━━━ DATA PROVIDED

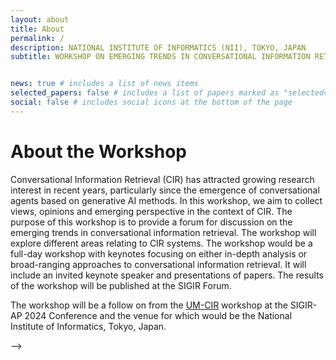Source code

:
 ```yaml
---
layout: about
title: About
permalink: /
description: NATIONAL INSTITUTE OF INFORMATICS (NII), TOKYO, JAPAN
subtitle: WORKSHOP ON EMERGING TRENDS IN CONVERSATIONAL INFORMATION RETRIEVAL(ET-CIR)


news: true # includes a list of news items
selected_papers: false # includes a list of papers marked as "selected={true}"
social: false # includes social icons at the bottom of the page
---
```



# About the Workshop

Conversational Information Retrieval (CIR) has attracted growing research interest in recent years, particularly since the emergence of conversational agents based on generative AI methods. In this workshop, we aim to collect views, opinions and emerging perspective in the context of CIR. The purpose of this workshop is to provide a forum for discussion on the emerging trends in conversational information retrieval. The workshop will explore different areas relating to CIR systems. The workshop would be a full-day workshop with keynotes focusing on either in-depth analysis or broad-ranging approaches to conversational information retrieval. It will include an invited keynote speaker and presentations of papers. The results of the workshop will be published at the SIGIR Forum.

The workshop will be a follow on from the [UM-CIR](https://um-cir.github.io/) workshop at the SIGIR-AP 2024 Conference and the venue for which would be the National Institute of Informatics, Tokyo, Japan.


<!-- ## Key dates

<!-- * Submission website open: **September 01, 2024** -->
<!-- * Submission deadline: ~~**October 3, 2024**~~ **October 10, 2024**
* Acceptance notification: ~~**October 18, 2024**~~ **October 28, 2024**
* Workshop Date: **December 13, 2024** -->
  
<!-- Note: All submission deadlines are 11:59 PM AoE Time Zone (Anywhere on Earth). -->

<!-- ### Submission Link

https://easychair.org/conferences/?conf=umcir2024


The goal of this workshop is to provide a forum for the exploration of user modelling and its evaluation within CIR --> -->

━━━━━━

Report each line in the entries where the string "this" occurs.

■ **REPLY TO THE EXERCISE**:
Conversational Information Retrieval (CIR) has attracted growing research interest in recent years, particularly since the emergence of conversational agents based on generative AI methods. In this workshop, we aim to collect views, opinions and emerging perspective in the context of CIR. The purpose of this workshop is to provide a forum for discussion on the emerging trends in conversational information retrieval. The workshop will explore different areas relating to CIR systems. The workshop would be a full-day workshop with keynotes focusing on either in-depth analysis or broad-ranging approaches to conversational information retrieval. It will include an invited keynote speaker and presentations of papers. The results of the workshop will be published at the SIGIR Forum.
The goal of this workshop is to provide a forum for the exploration of user modelling and its evaluation within CIR --> -->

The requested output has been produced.